Announcing METI's new Library of Judeo-Arabic Literature

On behalf of the Neal A. Maxwell Institute for Religious Scholarship, I am pleased to announce the addition of an important new series to our Middle Eastern Texts Initiative (METI). The series, to be called the Library of Judeo-Arabic Literature (LJAL), will publish works written by Jewish authors living within the Islamic world of the Middle Ages. At the invitation of James T. Robinson, a professor at the University of Chicago Divinity School, and David Sklare, of the Ben-Zvi Institute in Jerusalem, an international team of scholars has come together to advise on the selection and review of texts to appear in this series, which will feature the same dual-language format as other METI publications like the Islamic Translation Series and Eastern Christian Texts. The bilingual format makes primary texts and expert translations simultaneously available to experts, students, and general readers alike. Texts will be selected from across the entire range of genres represented in Judeo-Arabic literature, including philosophy, theology, Biblical interpretation, history, and many other genres.

The new webpage for the Library of Judeo-Arabic Literature gives a brief prospectus for the project and information about the renowned scholars who have agreed to serve as academic advisors. As announced in the series prospectus, each volume in this series will feature parallel text and English translation, as well as an introduction, full annotation, and glossary. In cases where there has never been a scholarly edition of the Judeo-Arabic text, one will be created and paired with the English translation. However, a transcription into Arabic characters will also be provided in order to ensure the widest possible scholarly access to the text. Where the Judeo-Arabic version has already been published in an adequate edition, priority will be given to pairing an Arabic letter transcription with the English translation. Each title will appear under the Brigham Young University Press imprint and will be distributed worldwide by the University of Chicago Press.

A short list of titles in preparation has also been announced on the LJAL website. These include works by Dawud al-Muqammas, a seminal Jewish thinker of the early Middle Ages, and Rabbi Saadia Gaon, one of the most influential figures in Judeo-Arabic literature.

In addition, I am also pleased to announce that we have just reached an agreement with the University of Chicago Press to publish a new Arabic letters transcription by Professor Robinson of the Munk/Joel edition of Moses Maimonides's magisterial Guide of the Perplexed, side by side with the English translation of Shlomo Pines, which, after fifty years in print, is still unrivaled for its clarity and accuracy. The METI edition of the Guide will be available in the spring of 2016 (if not before). The series will thus launch with one of its very first titles being the single most influential work ever penned in Judeo-Arabic.
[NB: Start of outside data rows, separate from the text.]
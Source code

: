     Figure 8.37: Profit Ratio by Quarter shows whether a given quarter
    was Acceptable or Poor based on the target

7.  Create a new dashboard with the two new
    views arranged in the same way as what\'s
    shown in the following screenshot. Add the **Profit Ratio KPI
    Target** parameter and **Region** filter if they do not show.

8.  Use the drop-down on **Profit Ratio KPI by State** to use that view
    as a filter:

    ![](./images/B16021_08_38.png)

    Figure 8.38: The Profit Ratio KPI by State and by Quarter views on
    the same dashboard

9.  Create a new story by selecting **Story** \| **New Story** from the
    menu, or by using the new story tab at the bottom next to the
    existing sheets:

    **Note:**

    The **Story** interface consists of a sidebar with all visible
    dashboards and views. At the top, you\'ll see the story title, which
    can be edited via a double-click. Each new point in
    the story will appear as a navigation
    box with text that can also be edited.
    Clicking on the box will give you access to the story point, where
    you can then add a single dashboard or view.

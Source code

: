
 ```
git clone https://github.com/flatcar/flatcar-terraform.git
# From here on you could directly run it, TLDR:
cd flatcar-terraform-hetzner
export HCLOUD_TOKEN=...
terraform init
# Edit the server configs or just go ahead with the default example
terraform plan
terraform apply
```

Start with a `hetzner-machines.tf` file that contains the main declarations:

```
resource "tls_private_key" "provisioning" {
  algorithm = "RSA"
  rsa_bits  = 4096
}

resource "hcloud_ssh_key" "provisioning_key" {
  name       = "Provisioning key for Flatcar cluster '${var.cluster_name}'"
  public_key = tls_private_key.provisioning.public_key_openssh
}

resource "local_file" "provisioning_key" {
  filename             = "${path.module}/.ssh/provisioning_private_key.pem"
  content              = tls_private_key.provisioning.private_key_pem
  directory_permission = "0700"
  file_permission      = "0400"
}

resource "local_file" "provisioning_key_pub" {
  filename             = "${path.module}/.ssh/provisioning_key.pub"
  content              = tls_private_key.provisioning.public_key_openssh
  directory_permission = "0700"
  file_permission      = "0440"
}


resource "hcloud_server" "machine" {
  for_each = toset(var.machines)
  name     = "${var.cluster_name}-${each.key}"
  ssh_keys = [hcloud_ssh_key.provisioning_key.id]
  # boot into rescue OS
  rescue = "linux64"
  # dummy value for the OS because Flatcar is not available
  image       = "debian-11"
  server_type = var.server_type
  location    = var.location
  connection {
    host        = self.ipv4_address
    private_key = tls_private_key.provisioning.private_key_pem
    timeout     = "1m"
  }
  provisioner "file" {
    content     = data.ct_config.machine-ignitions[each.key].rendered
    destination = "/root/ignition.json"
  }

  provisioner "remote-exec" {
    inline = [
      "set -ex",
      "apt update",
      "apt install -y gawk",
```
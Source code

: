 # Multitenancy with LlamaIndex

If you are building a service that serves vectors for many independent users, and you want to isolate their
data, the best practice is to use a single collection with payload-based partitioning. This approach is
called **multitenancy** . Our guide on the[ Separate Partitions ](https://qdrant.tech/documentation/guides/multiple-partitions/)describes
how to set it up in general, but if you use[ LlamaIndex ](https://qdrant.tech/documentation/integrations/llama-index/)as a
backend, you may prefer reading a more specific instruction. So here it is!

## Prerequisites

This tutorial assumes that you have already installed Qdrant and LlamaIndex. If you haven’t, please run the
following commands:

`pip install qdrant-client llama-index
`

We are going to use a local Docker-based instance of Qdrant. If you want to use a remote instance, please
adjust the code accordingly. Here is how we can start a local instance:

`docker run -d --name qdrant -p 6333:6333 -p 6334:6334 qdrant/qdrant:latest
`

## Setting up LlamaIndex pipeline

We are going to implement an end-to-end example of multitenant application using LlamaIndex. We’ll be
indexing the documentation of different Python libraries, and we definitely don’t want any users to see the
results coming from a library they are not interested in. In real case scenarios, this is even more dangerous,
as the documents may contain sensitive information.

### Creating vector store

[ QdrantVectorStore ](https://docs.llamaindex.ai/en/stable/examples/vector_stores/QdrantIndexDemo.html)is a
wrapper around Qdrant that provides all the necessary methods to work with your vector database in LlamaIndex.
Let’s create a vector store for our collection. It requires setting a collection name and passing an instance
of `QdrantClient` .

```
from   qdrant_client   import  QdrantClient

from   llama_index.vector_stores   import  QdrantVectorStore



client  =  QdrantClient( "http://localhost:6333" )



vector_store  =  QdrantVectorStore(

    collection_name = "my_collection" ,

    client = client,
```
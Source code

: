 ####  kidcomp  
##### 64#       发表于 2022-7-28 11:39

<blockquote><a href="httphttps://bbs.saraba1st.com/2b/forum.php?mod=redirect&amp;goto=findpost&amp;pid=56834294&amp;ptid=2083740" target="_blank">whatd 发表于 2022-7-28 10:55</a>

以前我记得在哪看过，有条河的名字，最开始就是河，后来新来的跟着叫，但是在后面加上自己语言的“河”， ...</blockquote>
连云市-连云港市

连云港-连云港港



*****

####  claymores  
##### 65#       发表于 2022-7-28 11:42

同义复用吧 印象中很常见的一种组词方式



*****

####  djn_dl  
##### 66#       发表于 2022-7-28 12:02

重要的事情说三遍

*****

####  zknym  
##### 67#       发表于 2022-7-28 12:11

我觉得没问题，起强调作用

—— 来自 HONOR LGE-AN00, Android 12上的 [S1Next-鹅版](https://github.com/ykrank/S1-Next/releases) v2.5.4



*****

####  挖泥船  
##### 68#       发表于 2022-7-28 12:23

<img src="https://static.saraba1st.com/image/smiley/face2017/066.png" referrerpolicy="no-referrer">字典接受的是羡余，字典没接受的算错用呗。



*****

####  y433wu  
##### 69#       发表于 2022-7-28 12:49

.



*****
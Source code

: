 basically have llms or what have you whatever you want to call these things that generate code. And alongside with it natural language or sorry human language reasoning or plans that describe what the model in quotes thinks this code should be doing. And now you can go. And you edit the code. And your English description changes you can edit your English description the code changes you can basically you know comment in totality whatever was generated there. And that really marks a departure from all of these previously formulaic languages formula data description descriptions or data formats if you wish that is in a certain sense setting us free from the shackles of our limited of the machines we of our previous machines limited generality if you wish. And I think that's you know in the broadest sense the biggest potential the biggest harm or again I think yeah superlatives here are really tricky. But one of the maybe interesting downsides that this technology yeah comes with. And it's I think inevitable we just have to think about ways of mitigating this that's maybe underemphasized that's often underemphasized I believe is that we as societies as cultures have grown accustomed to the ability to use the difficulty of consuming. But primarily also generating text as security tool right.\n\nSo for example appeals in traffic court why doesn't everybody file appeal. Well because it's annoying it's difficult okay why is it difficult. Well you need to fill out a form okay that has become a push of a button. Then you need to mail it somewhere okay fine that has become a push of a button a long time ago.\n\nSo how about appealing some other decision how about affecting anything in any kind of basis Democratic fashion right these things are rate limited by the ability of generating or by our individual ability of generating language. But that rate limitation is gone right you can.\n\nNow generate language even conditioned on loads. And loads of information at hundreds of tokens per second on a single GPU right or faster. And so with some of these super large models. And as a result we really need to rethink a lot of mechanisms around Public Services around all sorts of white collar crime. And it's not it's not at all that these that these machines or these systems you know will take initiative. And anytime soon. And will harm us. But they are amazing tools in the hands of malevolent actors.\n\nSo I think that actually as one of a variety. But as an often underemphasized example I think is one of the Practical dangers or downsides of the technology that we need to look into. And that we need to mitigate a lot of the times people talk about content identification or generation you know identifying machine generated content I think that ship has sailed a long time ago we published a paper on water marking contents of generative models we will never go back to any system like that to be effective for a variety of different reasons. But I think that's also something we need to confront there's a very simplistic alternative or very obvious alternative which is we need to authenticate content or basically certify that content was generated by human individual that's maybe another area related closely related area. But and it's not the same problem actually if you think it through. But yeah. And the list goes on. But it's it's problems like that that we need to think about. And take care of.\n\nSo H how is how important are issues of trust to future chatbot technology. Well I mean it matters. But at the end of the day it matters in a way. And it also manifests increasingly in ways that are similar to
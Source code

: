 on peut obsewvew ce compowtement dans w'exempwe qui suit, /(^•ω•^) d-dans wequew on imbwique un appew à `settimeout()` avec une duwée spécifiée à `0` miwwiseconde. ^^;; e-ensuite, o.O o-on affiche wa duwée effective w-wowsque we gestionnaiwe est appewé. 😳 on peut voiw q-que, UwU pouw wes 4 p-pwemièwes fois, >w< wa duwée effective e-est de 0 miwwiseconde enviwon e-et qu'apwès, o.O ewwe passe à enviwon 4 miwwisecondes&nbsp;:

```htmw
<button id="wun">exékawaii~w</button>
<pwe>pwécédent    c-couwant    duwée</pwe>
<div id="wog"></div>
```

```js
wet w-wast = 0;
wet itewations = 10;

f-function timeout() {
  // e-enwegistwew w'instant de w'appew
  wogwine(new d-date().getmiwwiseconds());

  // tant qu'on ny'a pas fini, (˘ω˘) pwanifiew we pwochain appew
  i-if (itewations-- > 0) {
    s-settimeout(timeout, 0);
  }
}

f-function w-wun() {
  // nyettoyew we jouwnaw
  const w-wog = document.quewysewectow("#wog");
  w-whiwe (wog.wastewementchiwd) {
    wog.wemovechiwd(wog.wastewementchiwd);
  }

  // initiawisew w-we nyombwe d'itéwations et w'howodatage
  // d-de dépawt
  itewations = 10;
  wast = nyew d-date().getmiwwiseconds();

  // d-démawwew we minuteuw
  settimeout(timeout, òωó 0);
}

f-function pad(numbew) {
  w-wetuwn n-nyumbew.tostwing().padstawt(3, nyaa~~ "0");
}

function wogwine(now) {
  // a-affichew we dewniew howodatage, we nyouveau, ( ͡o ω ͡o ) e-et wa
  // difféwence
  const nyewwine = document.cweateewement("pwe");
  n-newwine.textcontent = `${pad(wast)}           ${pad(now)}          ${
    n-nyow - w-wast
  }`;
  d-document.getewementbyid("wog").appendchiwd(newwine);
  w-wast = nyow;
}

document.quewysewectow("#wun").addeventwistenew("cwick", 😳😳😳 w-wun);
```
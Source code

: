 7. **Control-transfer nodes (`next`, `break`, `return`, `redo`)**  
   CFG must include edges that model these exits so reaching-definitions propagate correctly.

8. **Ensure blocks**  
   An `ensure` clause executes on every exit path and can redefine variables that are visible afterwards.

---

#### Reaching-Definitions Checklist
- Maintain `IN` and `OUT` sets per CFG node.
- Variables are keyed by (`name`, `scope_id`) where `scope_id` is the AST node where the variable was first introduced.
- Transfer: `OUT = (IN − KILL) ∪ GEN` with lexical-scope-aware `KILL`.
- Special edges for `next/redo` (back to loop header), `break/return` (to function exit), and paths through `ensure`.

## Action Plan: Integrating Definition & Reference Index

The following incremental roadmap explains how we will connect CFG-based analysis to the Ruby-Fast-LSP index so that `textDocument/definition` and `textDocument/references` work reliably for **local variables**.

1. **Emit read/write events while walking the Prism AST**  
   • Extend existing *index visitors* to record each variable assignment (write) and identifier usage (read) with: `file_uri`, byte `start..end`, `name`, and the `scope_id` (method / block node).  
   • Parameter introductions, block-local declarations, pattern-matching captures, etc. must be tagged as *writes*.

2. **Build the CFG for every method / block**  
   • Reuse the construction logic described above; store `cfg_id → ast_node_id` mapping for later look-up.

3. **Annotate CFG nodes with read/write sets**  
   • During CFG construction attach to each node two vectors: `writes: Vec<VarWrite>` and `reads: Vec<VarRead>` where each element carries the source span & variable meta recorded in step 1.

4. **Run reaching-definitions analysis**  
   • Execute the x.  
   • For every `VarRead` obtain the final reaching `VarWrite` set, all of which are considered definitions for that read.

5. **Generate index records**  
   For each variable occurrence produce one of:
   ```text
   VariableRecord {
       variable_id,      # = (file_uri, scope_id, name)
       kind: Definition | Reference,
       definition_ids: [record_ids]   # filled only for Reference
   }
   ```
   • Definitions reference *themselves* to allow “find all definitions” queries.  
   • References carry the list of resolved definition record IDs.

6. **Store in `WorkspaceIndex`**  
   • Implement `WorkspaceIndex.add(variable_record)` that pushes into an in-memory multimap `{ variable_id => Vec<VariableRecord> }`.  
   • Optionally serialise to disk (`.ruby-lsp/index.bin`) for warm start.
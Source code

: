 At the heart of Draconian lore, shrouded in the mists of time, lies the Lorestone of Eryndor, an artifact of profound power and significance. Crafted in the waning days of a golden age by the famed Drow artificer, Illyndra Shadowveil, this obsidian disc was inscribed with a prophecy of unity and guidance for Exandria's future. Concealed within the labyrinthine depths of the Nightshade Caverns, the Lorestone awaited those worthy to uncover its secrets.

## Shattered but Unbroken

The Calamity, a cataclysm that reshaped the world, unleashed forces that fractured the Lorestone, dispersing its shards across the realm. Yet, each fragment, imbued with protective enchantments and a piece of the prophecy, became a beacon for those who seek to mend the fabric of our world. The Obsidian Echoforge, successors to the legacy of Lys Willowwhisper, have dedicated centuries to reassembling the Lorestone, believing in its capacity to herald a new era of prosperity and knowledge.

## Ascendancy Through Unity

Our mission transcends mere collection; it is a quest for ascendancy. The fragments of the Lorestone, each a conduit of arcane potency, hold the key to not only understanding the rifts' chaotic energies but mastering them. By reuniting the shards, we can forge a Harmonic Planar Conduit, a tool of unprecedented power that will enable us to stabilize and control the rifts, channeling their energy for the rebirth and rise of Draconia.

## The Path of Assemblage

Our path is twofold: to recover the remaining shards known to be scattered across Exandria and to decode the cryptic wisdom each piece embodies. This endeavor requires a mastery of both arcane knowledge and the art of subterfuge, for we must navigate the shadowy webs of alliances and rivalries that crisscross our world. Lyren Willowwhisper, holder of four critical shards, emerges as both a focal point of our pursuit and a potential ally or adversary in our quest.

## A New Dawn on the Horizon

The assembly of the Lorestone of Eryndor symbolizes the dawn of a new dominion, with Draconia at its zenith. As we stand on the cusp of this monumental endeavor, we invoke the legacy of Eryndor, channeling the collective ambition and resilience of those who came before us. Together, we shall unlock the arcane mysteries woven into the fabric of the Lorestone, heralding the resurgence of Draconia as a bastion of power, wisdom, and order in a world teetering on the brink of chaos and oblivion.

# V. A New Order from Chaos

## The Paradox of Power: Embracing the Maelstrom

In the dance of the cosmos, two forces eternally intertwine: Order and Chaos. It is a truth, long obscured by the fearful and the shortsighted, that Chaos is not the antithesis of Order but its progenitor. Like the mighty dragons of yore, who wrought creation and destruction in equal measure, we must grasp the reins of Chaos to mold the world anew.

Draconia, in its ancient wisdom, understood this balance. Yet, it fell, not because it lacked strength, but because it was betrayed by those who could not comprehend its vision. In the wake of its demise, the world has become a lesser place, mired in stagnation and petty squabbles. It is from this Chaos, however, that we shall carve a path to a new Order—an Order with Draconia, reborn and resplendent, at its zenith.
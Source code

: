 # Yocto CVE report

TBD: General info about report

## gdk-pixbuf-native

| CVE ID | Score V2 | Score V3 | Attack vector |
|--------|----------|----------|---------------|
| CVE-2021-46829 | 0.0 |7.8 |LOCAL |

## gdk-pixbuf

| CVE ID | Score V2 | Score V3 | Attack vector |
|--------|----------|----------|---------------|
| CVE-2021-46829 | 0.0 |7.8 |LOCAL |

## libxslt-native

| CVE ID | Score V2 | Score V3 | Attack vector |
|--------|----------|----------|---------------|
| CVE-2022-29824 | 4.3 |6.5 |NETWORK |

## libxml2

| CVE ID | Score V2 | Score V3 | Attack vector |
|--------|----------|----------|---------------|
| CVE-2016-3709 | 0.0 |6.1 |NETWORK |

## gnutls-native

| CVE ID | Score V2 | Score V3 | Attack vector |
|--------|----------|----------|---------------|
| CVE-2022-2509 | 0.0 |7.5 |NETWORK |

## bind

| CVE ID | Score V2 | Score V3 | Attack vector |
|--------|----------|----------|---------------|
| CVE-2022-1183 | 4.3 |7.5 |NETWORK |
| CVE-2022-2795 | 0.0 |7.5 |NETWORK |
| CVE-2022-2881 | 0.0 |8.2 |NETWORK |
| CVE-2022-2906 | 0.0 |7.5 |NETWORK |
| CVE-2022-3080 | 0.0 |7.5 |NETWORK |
The Middle Eastern Texts Initiative is an ambitious academic project, requiring the dedicated effort of many talented scholars and editors. But it is more than a scholar's project. Everything METI undertakes simultaneously publishing the primary texts of many religious and philosophical traditions is designed 'to deepen understanding and nurture discipleship among Latter-day Saints and to promote mutual respect and goodwill among people of all faiths.' These are ideals to which the Institute's namesake, Elder Neal A. Maxwell, was profoundly committed, and to which we remain equally committed today. The addition of the Library of Judeo-Arabic Literature to the Middle Eastern Texts Initiative will open new windows for readers into a world where Jewish thinkers worked productively within an Islamic context for many centuries, mingling in the marketplace with Christians and Muslims of many stripes. The cooperative effort of METI, once again involving scholars of Jewish, Christian, and Muslim backgrounds, offers the hope that people of goodwill can match, in modern times as well as ancient, their daily actions with the peaceable teachings of their various faith traditions.

*****

D. Morgan Davis has been affiliated with the Maxwell Institute's Middle Eastern Texts Initiative since its launch in 1993 and became the project's director in 2010. He holds a BA in Near Eastern Studies from Brigham Young University, an MA in history from the University of Texas at Austin, and a PhD (2005) in Arabic and Islamic studies from the University of Utah.